▶ Work to complete:
Set down the data below in full and exactly, minus the pictures.

▶ Given records:

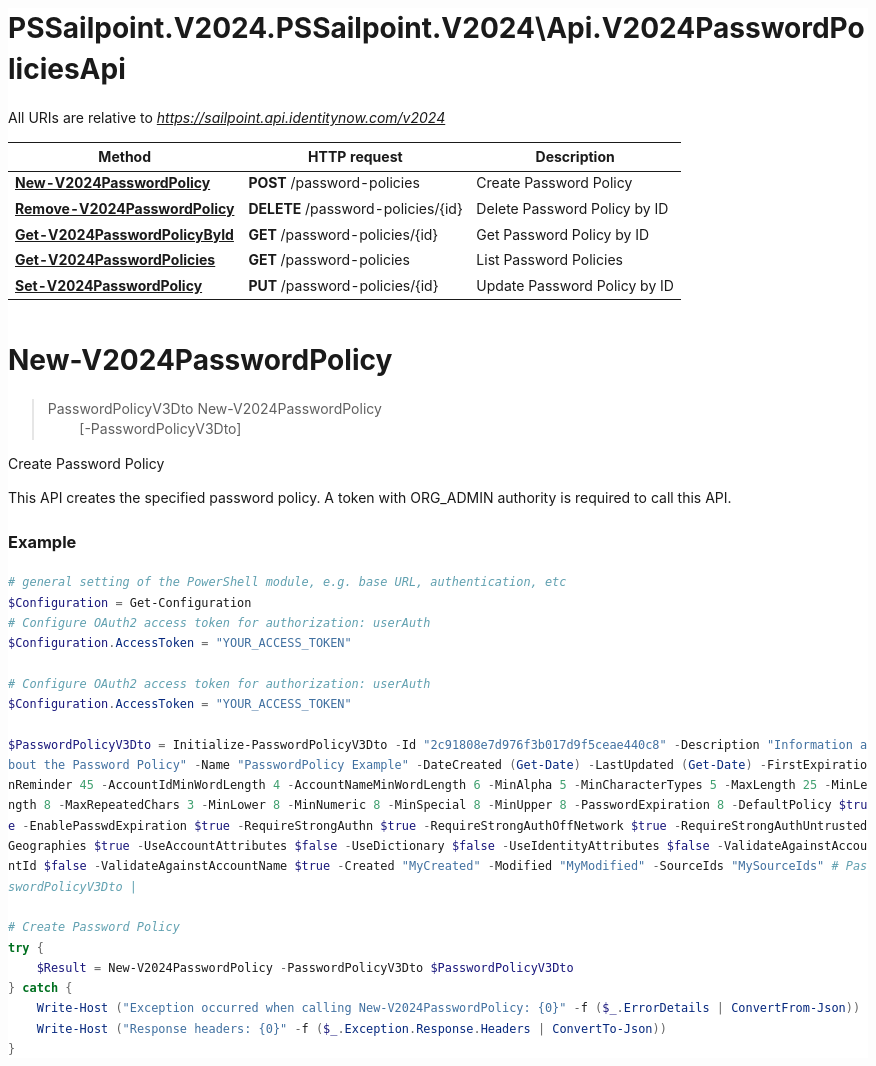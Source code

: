 # PSSailpoint.V2024.PSSailpoint.V2024\Api.V2024PasswordPoliciesApi

All URIs are relative to *https://sailpoint.api.identitynow.com/v2024*

Method | HTTP request | Description
------------- | ------------- | -------------
[**New-V2024PasswordPolicy**](V2024PasswordPoliciesApi.md#New-V2024PasswordPolicy) | **POST** /password-policies | Create Password Policy
[**Remove-V2024PasswordPolicy**](V2024PasswordPoliciesApi.md#Remove-V2024PasswordPolicy) | **DELETE** /password-policies/{id} | Delete Password Policy by ID
[**Get-V2024PasswordPolicyById**](V2024PasswordPoliciesApi.md#Get-V2024PasswordPolicyById) | **GET** /password-policies/{id} | Get Password Policy by ID
[**Get-V2024PasswordPolicies**](V2024PasswordPoliciesApi.md#Get-V2024PasswordPolicies) | **GET** /password-policies | List Password Policies
[**Set-V2024PasswordPolicy**](V2024PasswordPoliciesApi.md#Set-V2024PasswordPolicy) | **PUT** /password-policies/{id} | Update Password Policy by ID


<a id="New-V2024PasswordPolicy"></a>
# **New-V2024PasswordPolicy**
> PasswordPolicyV3Dto New-V2024PasswordPolicy<br>
> &nbsp;&nbsp;&nbsp;&nbsp;&nbsp;&nbsp;&nbsp;&nbsp;[-PasswordPolicyV3Dto] <PSCustomObject><br>

Create Password Policy

This API creates the specified password policy. A token with ORG_ADMIN authority is required to call this API.

### Example
```powershell
# general setting of the PowerShell module, e.g. base URL, authentication, etc
$Configuration = Get-Configuration
# Configure OAuth2 access token for authorization: userAuth
$Configuration.AccessToken = "YOUR_ACCESS_TOKEN"

# Configure OAuth2 access token for authorization: userAuth
$Configuration.AccessToken = "YOUR_ACCESS_TOKEN"

$PasswordPolicyV3Dto = Initialize-PasswordPolicyV3Dto -Id "2c91808e7d976f3b017d9f5ceae440c8" -Description "Information about the Password Policy" -Name "PasswordPolicy Example" -DateCreated (Get-Date) -LastUpdated (Get-Date) -FirstExpirationReminder 45 -AccountIdMinWordLength 4 -AccountNameMinWordLength 6 -MinAlpha 5 -MinCharacterTypes 5 -MaxLength 25 -MinLength 8 -MaxRepeatedChars 3 -MinLower 8 -MinNumeric 8 -MinSpecial 8 -MinUpper 8 -PasswordExpiration 8 -DefaultPolicy $true -EnablePasswdExpiration $true -RequireStrongAuthn $true -RequireStrongAuthOffNetwork $true -RequireStrongAuthUntrustedGeographies $true -UseAccountAttributes $false -UseDictionary $false -UseIdentityAttributes $false -ValidateAgainstAccountId $false -ValidateAgainstAccountName $true -Created "MyCreated" -Modified "MyModified" -SourceIds "MySourceIds" # PasswordPolicyV3Dto | 

# Create Password Policy
try {
    $Result = New-V2024PasswordPolicy -PasswordPolicyV3Dto $PasswordPolicyV3Dto
} catch {
    Write-Host ("Exception occurred when calling New-V2024PasswordPolicy: {0}" -f ($_.ErrorDetails | ConvertFrom-Json))
    Write-Host ("Response headers: {0}" -f ($_.Exception.Response.Headers | ConvertTo-Json))
}
```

▶ Reply to the exercise:
Source code

: # PSSailpoint.V2024.PSSailpoint.V2024\Api.V2024PasswordPoliciesApi

All URIs are relative to *https://sailpoint.api.identitynow.com/v2024*

Method | HTTP request | Description
------------- | ------------- | -------------
[**New-V2024PasswordPolicy**](V2024PasswordPoliciesApi.md#New-V2024PasswordPolicy) | **POST** /password-policies | Create Password Policy
[**Remove-V2024PasswordPolicy**](V2024PasswordPoliciesApi.md#Remove-V2024PasswordPolicy) | **DELETE** /password-policies/{id} | Delete Password Policy by ID
[**Get-V2024PasswordPolicyById**](V2024PasswordPoliciesApi.md#Get-V2024PasswordPolicyById) | **GET** /password-policies/{id} | Get Password Policy by ID
[**Get-V2024PasswordPolicies**](V2024PasswordPoliciesApi.md#Get-V2024PasswordPolicies) | **GET** /password-policies | List Password Policies
[**Set-V2024PasswordPolicy**](V2024PasswordPoliciesApi.md#Set-V2024PasswordPolicy) | **PUT** /password-policies/{id} | Update Password Policy by ID


<a id="New-V2024PasswordPolicy"></a>
# **New-V2024PasswordPolicy**
> PasswordPolicyV3Dto New-V2024PasswordPolicy<br>
> &nbsp;&nbsp;&nbsp;&nbsp;&nbsp;&nbsp;&nbsp;&nbsp;[-PasswordPolicyV3Dto] <PSCustomObject><br>

Create Password Policy

This API creates the specified password policy. A token with ORG_ADMIN authority is required to call this API.

### Example
```powershell
# general setting of the PowerShell module, e.g. base URL, authentication, etc
$Configuration = Get-Configuration
# Configure OAuth2 access token for authorization: userAuth
$Configuration.AccessToken = "YOUR_ACCESS_TOKEN"

# Configure OAuth2 access token for authorization: userAuth
$Configuration.AccessToken = "YOUR_ACCESS_TOKEN"

$PasswordPolicyV3Dto = Initialize-PasswordPolicyV3Dto -Id "2c91808e7d976f3b017d9f5ceae440c8" -Description "Information about the Password Policy" -Name "PasswordPolicy Example" -DateCreated (Get-Date) -LastUpdated (Get-Date) -FirstExpirationReminder 45 -AccountIdMinWordLength 4 -AccountNameMinWordLength 6 -MinAlpha 5 -MinCharacterTypes 5 -MaxLength 25 -MinLength 8 -MaxRepeatedChars 3 -MinLower 8 -MinNumeric 8 -MinSpecial 8 -MinUpper 8 -PasswordExpiration 8 -DefaultPolicy $true -EnablePasswdExpiration $true -RequireStrongAuthn $true -RequireStrongAuthOffNetwork $true -RequireStrongAuthUntrustedGeographies $true -UseAccountAttributes $false -UseDictionary $false -UseIdentityAttributes $false -ValidateAgainstAccountId $false -ValidateAgainstAccountName $true -Created "MyCreated" -Modified "MyModified" -SourceIds "MySourceIds" # PasswordPolicyV3Dto | 

# Create Password Policy
try {
    $Result = New-V2024PasswordPolicy -PasswordPolicyV3Dto $PasswordPolicyV3Dto
} catch {
    Write-Host ("Exception occurred when calling New-V2024PasswordPolicy: {0}" -f ($_.ErrorDetails | ConvertFrom-Json))
    Write-Host ("Response headers: {0}" -f ($_.Exception.Response.Headers | ConvertTo-Json))
}
```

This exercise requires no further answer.